> **What to do**
Count the lines of data below that include "final". Provide only the number.

Records for this task START

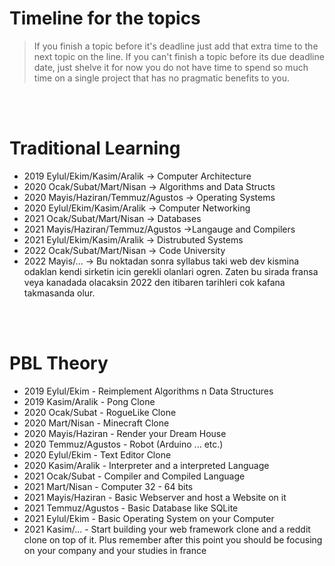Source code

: # Timeline for the topics

> If you finish a topic before it's deadline just add that extra time to the next topic on the line. If you can't finish a topic before its due deadline date, just shelve it for now you do not have time to spend so much time on a single project that has no pragmatic benefits to you.

<br>
<br>

# Traditional Learning 

- 2019 Eylul/Ekim/Kasim/Aralik -> Computer Architecture
- 2020 Ocak/Subat/Mart/Nisan -> Algorithms and Data Structs
- 2020 Mayis/Haziran/Temmuz/Agustos -> Operating Systems
- 2020 Eylul/Ekim/Kasim/Aralik -> Computer Networking
- 2021 Ocak/Subat/Mart/Nisan -> Databases
- 2021 Mayis/Haziran/Temmuz/Agustos ->Langauge and Compilers
- 2021 Eylul/Ekim/Kasim/Aralik -> Distrubuted Systems
- 2022 Ocak/Subat/Mart/Nisan -> Code University 
- 2022 Mayis/... -> Bu noktadan sonra syllabus taki web dev kismina odaklan kendi sirketin icin gerekli olanlari ogren. Zaten bu sirada fransa veya kanadada olacaksin 2022 den itibaren tarihleri cok kafana takmasanda olur.

<br>
<br>

# PBL Theory

- 2019 Eylul/Ekim - Reimplement Algorithms n Data Structures
- 2019 Kasim/Aralik - Pong Clone
- 2020 Ocak/Subat - RogueLike Clone
- 2020 Mart/Nisan - Minecraft Clone
- 2020 Mayis/Haziran - Render your Dream House
- 2020 Temmuz/Agustos - Robot (Arduino ... etc.)
- 2020 Eylul/Ekim - Text Editor Clone
- 2020 Kasim/Aralik - Interpreter and a interpreted Language
- 2021 Ocak/Subat - Compiler and Compiled Language
- 2021 Mart/Nisan - Computer 32 - 64 bits
- 2021 Mayis/Haziran - Basic Webserver and host a Website on it
- 2021 Temmuz/Agustos - Basic Database like SQLite
- 2021 Eylul/Ekim - Basic Operating System on your Computer
- 2021 Kasim/... - Start building your web framework clone and a reddit clone on top of it. Plus remember after this point you should be focusing on your company and your studies in france
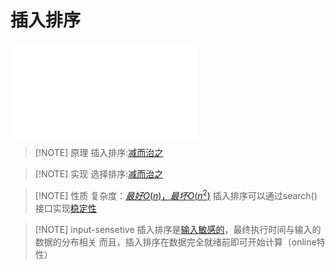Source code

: # 插入排序

![03.List, 页面 33](files/slides/Tsinghua-DSA-2024Fall-chapter/03.List.pdf#page=44)

> [!NOTE] 原理
> 插入排序:[减而治之](files/slides/Tsinghua-DSA-2024Fall-chapter/03.List.pdf#page=44)

> [!NOTE] 实现
> 选择排序:[减而治之](files/slides/Tsinghua-DSA-2024Fall-chapter/03.List.pdf#page=44)


> [!NOTE] 性质
> 复杂度：[$最好O(n)，最坏O(n^2)$](files/slides/Tsinghua-DSA-2024Fall-chapter/03.List.pdf#page=47)
> 插入排序可以通过search()接口实现[稳定性](files/slides/Tsinghua-DSA-2024Fall-chapter/03.List.pdf#page=46)

> [!NOTE] input-sensetive
> 插入排序是[输入敏感的](files/slides/Tsinghua-DSA-2024Fall-chapter/03.List.pdf#page=47)，最终执行时间与输入的数据的分布相关
> 而且，插入排序在数据完全就绪前即可开始计算（online特性）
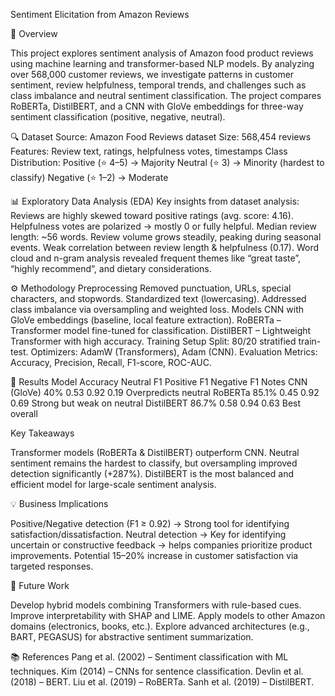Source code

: Sentiment Elicitation from Amazon Reviews


📌 Overview

This project explores sentiment analysis of Amazon food product reviews using machine learning and transformer-based NLP models. By analyzing over 568,000 customer reviews, we investigate patterns in customer sentiment, review helpfulness, temporal trends, and challenges such as class imbalance and neutral sentiment classification.
The project compares RoBERTa, DistilBERT, and a CNN with GloVe embeddings for three-way sentiment classification (positive, negative, neutral).


🔍 Dataset
Source: Amazon Food Reviews dataset
Size: 568,454 reviews
Features: Review text, ratings, helpfulness votes, timestamps
Class Distribution:
Positive (⭐ 4–5) → Majority
Neutral (⭐ 3) → Minority (hardest to classify)
Negative (⭐ 1–2) → Moderate


📊 Exploratory Data Analysis (EDA)
Key insights from dataset analysis:
Reviews are highly skewed toward positive ratings (avg. score: 4.16).
Helpfulness votes are polarized → mostly 0 or fully helpful.
Median review length: ~56 words.
Review volume grows steadily, peaking during seasonal events.
Weak correlation between review length & helpfulness (0.17).
Word cloud and n-gram analysis revealed frequent themes like “great taste”, “highly recommend”, and dietary considerations.


⚙️ Methodology
Preprocessing
Removed punctuation, URLs, special characters, and stopwords.
Standardized text (lowercasing).
Addressed class imbalance via oversampling and weighted loss.
Models
CNN with GloVe embeddings (baseline, local feature extraction).
RoBERTa – Transformer model fine-tuned for classification.
DistilBERT – Lightweight Transformer with high accuracy.
Training Setup
Split: 80/20 stratified train-test.
Optimizers: AdamW (Transformers), Adam (CNN).
Evaluation Metrics: Accuracy, Precision, Recall, F1-score, ROC-AUC.


🚀 Results
Model	Accuracy	Neutral F1	Positive F1	Negative F1	Notes
CNN (GloVe)	40%	0.53	0.92	0.19	Overpredicts neutral
RoBERTa	85.1%	0.45	0.92	0.69	Strong but weak on neutral
DistilBERT	86.7%	0.58	0.94	0.63	Best overall


Key Takeaways

Transformer models (RoBERTa & DistilBERT) outperform CNN.
Neutral sentiment remains the hardest to classify, but oversampling improved detection significantly (+287%).
DistilBERT is the most balanced and efficient model for large-scale sentiment analysis.

💡 Business Implications

Positive/Negative detection (F1 ≥ 0.92) → Strong tool for identifying satisfaction/dissatisfaction.
Neutral detection → Key for identifying uncertain or constructive feedback → helps companies prioritize product improvements.
Potential 15–20% increase in customer satisfaction via targeted responses.

🔮 Future Work

Develop hybrid models combining Transformers with rule-based cues.
Improve interpretability with SHAP and LIME.
Apply models to other Amazon domains (electronics, books, etc.).
Explore advanced architectures (e.g., BART, PEGASUS) for abstractive sentiment summarization.




📚 References
Pang et al. (2002) – Sentiment classification with ML techniques.
Kim (2014) – CNNs for sentence classification.
Devlin et al. (2018) – BERT.
Liu et al. (2019) – RoBERTa.
Sanh et al. (2019) – DistilBERT.
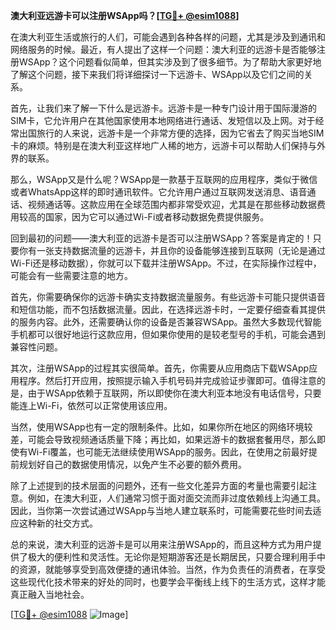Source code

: **澳大利亚远游卡可以注册WSApp吗？[[TG💪+ @esim1088](https://t.me/s/esim1088)]**

在澳大利亚生活或旅行的人们，可能会遇到各种各样的问题，尤其是涉及到通讯和网络服务的时候。最近，有人提出了这样一个问题：澳大利亚的远游卡是否能够注册WSApp？这个问题看似简单，但其实涉及到了很多细节。为了帮助大家更好地了解这个问题，接下来我们将详细探讨一下远游卡、WSApp以及它们之间的关系。

首先，让我们来了解一下什么是远游卡。远游卡是一种专门设计用于国际漫游的SIM卡，它允许用户在其他国家使用本地网络进行通话、发短信以及上网。对于经常出国旅行的人来说，远游卡是一个非常方便的选择，因为它省去了购买当地SIM卡的麻烦。特别是在澳大利亚这样地广人稀的地方，远游卡可以帮助人们保持与外界的联系。

那么，WSApp又是什么呢？WSApp是一款基于互联网的应用程序，类似于微信或者WhatsApp这样的即时通讯软件。它允许用户通过互联网发送消息、语音通话、视频通话等。这款应用在全球范围内都非常受欢迎，尤其是在那些移动数据费用较高的国家，因为它可以通过Wi-Fi或者移动数据免费提供服务。

回到最初的问题——澳大利亚的远游卡是否可以注册WSApp？答案是肯定的！只要你有一张支持数据流量的远游卡，并且你的设备能够连接到互联网（无论是通过Wi-Fi还是移动数据），你就可以下载并注册WSApp。不过，在实际操作过程中，可能会有一些需要注意的地方。

首先，你需要确保你的远游卡确实支持数据流量服务。有些远游卡可能只提供语音和短信功能，而不包括数据流量。因此，在选择远游卡时，一定要仔细查看其提供的服务内容。此外，还需要确认你的设备是否兼容WSApp。虽然大多数现代智能手机都可以很好地运行这款应用，但如果你使用的是较老型号的手机，可能会遇到兼容性问题。

其次，注册WSApp的过程其实很简单。首先，你需要从应用商店下载WSApp应用程序。然后打开应用，按照提示输入手机号码并完成验证步骤即可。值得注意的是，由于WSApp依赖于互联网，所以即使你在澳大利亚本地没有电话信号，只要能连上Wi-Fi，依然可以正常使用该应用。

当然，使用WSApp也有一定的限制条件。比如，如果你所在地区的网络环境较差，可能会导致视频通话质量下降；再比如，如果远游卡的数据套餐用尽，那么即使有Wi-Fi覆盖，也可能无法继续使用WSApp的服务。因此，在使用之前最好提前规划好自己的数据使用情况，以免产生不必要的额外费用。

除了上述提到的技术层面的问题外，还有一些文化差异方面的考量也需要引起注意。例如，在澳大利亚，人们通常习惯于面对面交流而非过度依赖线上沟通工具。因此，当你第一次尝试通过WSApp与当地人建立联系时，可能需要花些时间去适应这种新的社交方式。

总的来说，澳大利亚的远游卡是可以用来注册WSApp的，而且这种方式为用户提供了极大的便利性和灵活性。无论你是短期游客还是长期居民，只要合理利用手中的资源，就能够享受到高效便捷的通讯体验。当然，作为负责任的消费者，在享受这些现代化技术带来的好处的同时，也要学会平衡线上线下的生活方式，这样才能真正融入当地社会。

[[TG💪+ @esim1088](https://t.me/s/esim1088) ![Image](https://i.postimg.cc/4NQfJmqS/Snipaste-2025-05-13-00-14-12.png)]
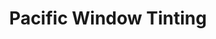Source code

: ---
title: "Pacific Window Tinting"
url: /portland/pacific-window-tinting/
shop: interior decoration
---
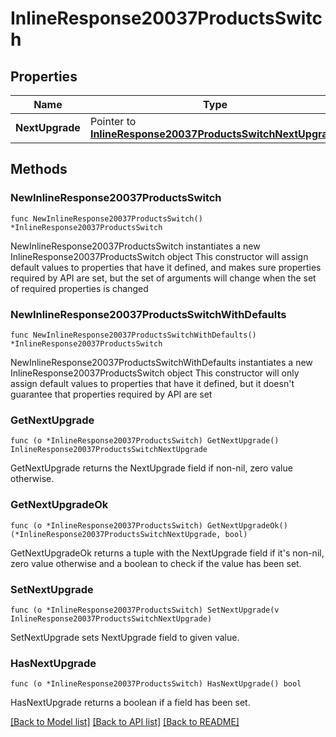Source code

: # InlineResponse20037ProductsSwitch

## Properties

Name | Type | Description | Notes
------------ | ------------- | ------------- | -------------
**NextUpgrade** | Pointer to [**InlineResponse20037ProductsSwitchNextUpgrade**](InlineResponse20037ProductsSwitchNextUpgrade.md) |  | [optional] 

## Methods

### NewInlineResponse20037ProductsSwitch

`func NewInlineResponse20037ProductsSwitch() *InlineResponse20037ProductsSwitch`

NewInlineResponse20037ProductsSwitch instantiates a new InlineResponse20037ProductsSwitch object
This constructor will assign default values to properties that have it defined,
and makes sure properties required by API are set, but the set of arguments
will change when the set of required properties is changed

### NewInlineResponse20037ProductsSwitchWithDefaults

`func NewInlineResponse20037ProductsSwitchWithDefaults() *InlineResponse20037ProductsSwitch`

NewInlineResponse20037ProductsSwitchWithDefaults instantiates a new InlineResponse20037ProductsSwitch object
This constructor will only assign default values to properties that have it defined,
but it doesn't guarantee that properties required by API are set

### GetNextUpgrade

`func (o *InlineResponse20037ProductsSwitch) GetNextUpgrade() InlineResponse20037ProductsSwitchNextUpgrade`

GetNextUpgrade returns the NextUpgrade field if non-nil, zero value otherwise.

### GetNextUpgradeOk

`func (o *InlineResponse20037ProductsSwitch) GetNextUpgradeOk() (*InlineResponse20037ProductsSwitchNextUpgrade, bool)`

GetNextUpgradeOk returns a tuple with the NextUpgrade field if it's non-nil, zero value otherwise
and a boolean to check if the value has been set.

### SetNextUpgrade

`func (o *InlineResponse20037ProductsSwitch) SetNextUpgrade(v InlineResponse20037ProductsSwitchNextUpgrade)`

SetNextUpgrade sets NextUpgrade field to given value.

### HasNextUpgrade

`func (o *InlineResponse20037ProductsSwitch) HasNextUpgrade() bool`

HasNextUpgrade returns a boolean if a field has been set.


[[Back to Model list]](../README.md#documentation-for-models) [[Back to API list]](../README.md#documentation-for-api-endpoints) [[Back to README]](../README.md)


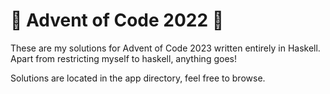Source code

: # :christmas_tree: Advent of Code 2022 :christmas_tree: 

These are my solutions for Advent of Code 2023 written entirely in Haskell. Apart from restricting myself to haskell, anything goes!

Solutions are located in the app directory, feel free to browse.
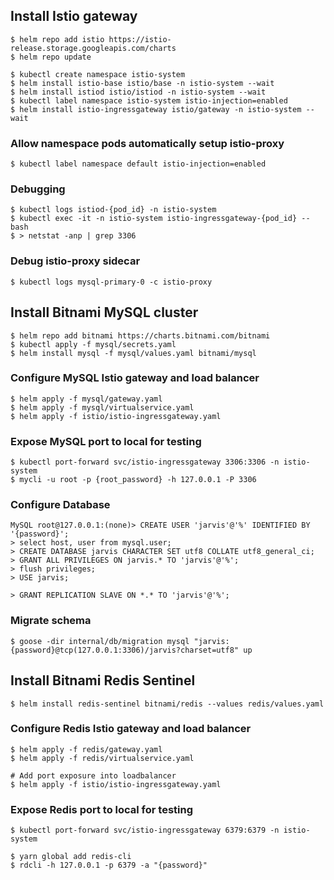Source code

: ## Install Istio gateway

    $ helm repo add istio https://istio-release.storage.googleapis.com/charts
    $ helm repo update

    $ kubectl create namespace istio-system
    $ helm install istio-base istio/base -n istio-system --wait
    $ helm install istiod istio/istiod -n istio-system --wait
    $ kubectl label namespace istio-system istio-injection=enabled
    $ helm install istio-ingressgateway istio/gateway -n istio-system --wait

### Allow namespace pods automatically setup istio-proxy

    $ kubectl label namespace default istio-injection=enabled

### Debugging

    $ kubectl logs istiod-{pod_id} -n istio-system
    $ kubectl exec -it -n istio-system istio-ingressgateway-{pod_id} -- bash
    $ > netstat -anp | grep 3306

### Debug istio-proxy sidecar

    $ kubectl logs mysql-primary-0 -c istio-proxy

## Install Bitnami MySQL cluster

    $ helm repo add bitnami https://charts.bitnami.com/bitnami
    $ kubectl apply -f mysql/secrets.yaml
    $ helm install mysql -f mysql/values.yaml bitnami/mysql

### Configure MySQL Istio gateway and load balancer

    $ helm apply -f mysql/gateway.yaml
    $ helm apply -f mysql/virtualservice.yaml
    $ helm apply -f istio/istio-ingressgateway.yaml

### Expose MySQL port to local for testing

    $ kubectl port-forward svc/istio-ingressgateway 3306:3306 -n istio-system
    $ mycli -u root -p {root_password} -h 127.0.0.1 -P 3306

### Configure Database

    MySQL root@127.0.0.1:(none)> CREATE USER 'jarvis'@'%' IDENTIFIED BY '{password}';
    > select host, user from mysql.user;
    > CREATE DATABASE jarvis CHARACTER SET utf8 COLLATE utf8_general_ci;
    > GRANT ALL PRIVILEGES ON jarvis.* TO 'jarvis'@'%';
    > flush privileges;
    > USE jarvis;

    > GRANT REPLICATION SLAVE ON *.* TO 'jarvis'@'%';

### Migrate schema

    $ goose -dir internal/db/migration mysql "jarvis:{password}@tcp(127.0.0.1:3306)/jarvis?charset=utf8" up

## Install Bitnami Redis Sentinel

    $ helm install redis-sentinel bitnami/redis --values redis/values.yaml

### Configure Redis Istio gateway and load balancer

    $ helm apply -f redis/gateway.yaml
    $ helm apply -f redis/virtualservice.yaml

    # Add port exposure into loadbalancer
    $ helm apply -f istio/istio-ingressgateway.yaml

### Expose Redis port to local for testing

    $ kubectl port-forward svc/istio-ingressgateway 6379:6379 -n istio-system

    $ yarn global add redis-cli
    $ rdcli -h 127.0.0.1 -p 6379 -a "{password}"
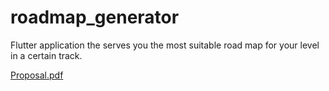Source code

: # roadmap_generator

Flutter application the serves you the most suitable road map for your level in a certain track.

[Proposal.pdf](https://github.com/MirnaEmbaby/Roadmap-Generator/files/8564500/Proposal.pdf)
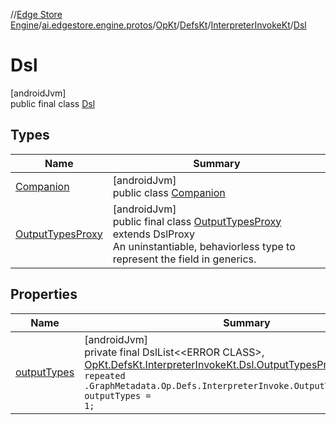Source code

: //[Edge Store Engine](../../../../../../index.md)/[ai.edgestore.engine.protos](../../../../index.md)/[OpKt](../../../index.md)/[DefsKt](../../index.md)/[InterpreterInvokeKt](../index.md)/[Dsl](index.md)

# Dsl

[androidJvm]\
public final class [Dsl](index.md)

## Types

| Name | Summary |
|---|---|
| [Companion](-companion/index.md) | [androidJvm]<br>public class [Companion](-companion/index.md) |
| [OutputTypesProxy](-output-types-proxy/index.md) | [androidJvm]<br>public final class [OutputTypesProxy](-output-types-proxy/index.md) extends DslProxy<br>An uninstantiable, behaviorless type to represent the field in generics. |

## Properties

| Name | Summary |
|---|---|
| [outputTypes](index.md#1842317829%2FProperties%2F-89531115) | [androidJvm]<br>private final DslList&lt;&lt;ERROR CLASS&gt;, [OpKt.DefsKt.InterpreterInvokeKt.Dsl.OutputTypesProxy](-output-types-proxy/index.md)&gt;[outputTypes](index.md#1842317829%2FProperties%2F-89531115)<br><code>repeated .GraphMetadata.Op.Defs.InterpreterInvoke.OutputTypes outputTypes = 1;</code> |
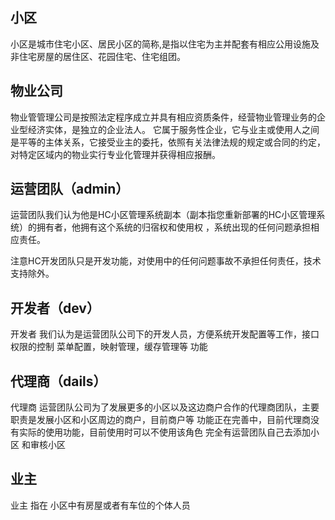 ## 小区

小区是城市住宅小区、居民小区的简称,是指以住宅为主并配套有相应公用设施及非住宅房屋的居住区、花园住宅、住宅组团。

## 物业公司

物业管管理公司是按照法定程序成立并具有相应资质条件，经营物业管理业务的企业型经济实体，是独立的企业法人。
它属于服务性企业，它与业主或使用人之间是平等的主体关系，它接受业主的委托，依照有关法律法规的规定或合同的约定，
对特定区域内的物业实行专业化管理并获得相应报酬。

## 运营团队（admin）

运营团队我们认为他是HC小区管理系统副本（副本指您重新部署的HC小区管理系统）的拥有者，他拥有这个系统的归宿权和使用权
，系统出现的任何问题承担相应责任。

注意HC开发团队只是开发功能，对使用中的任何问题事故不承担任何责任，技术支持除外。

## 开发者（dev）

开发者 我们认为是运营团队公司下的开发人员，方便系统开发配置等工作，接口权限的控制 菜单配置，映射管理，缓存管理等
功能

## 代理商（dails）

代理商 运营团队公司为了发展更多的小区以及这边商户合作的代理商团队，主要职责是发展小区和小区周边的商户，目前商户等
功能正在完善中，目前代理商没有实际的使用功能，目前使用时可以不使用该角色 完全有运营团队自己去添加小区 和审核小区

## 业主

业主 指在 小区中有房屋或者有车位的个体人员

Records for this task END

> **Solution to this problem**
3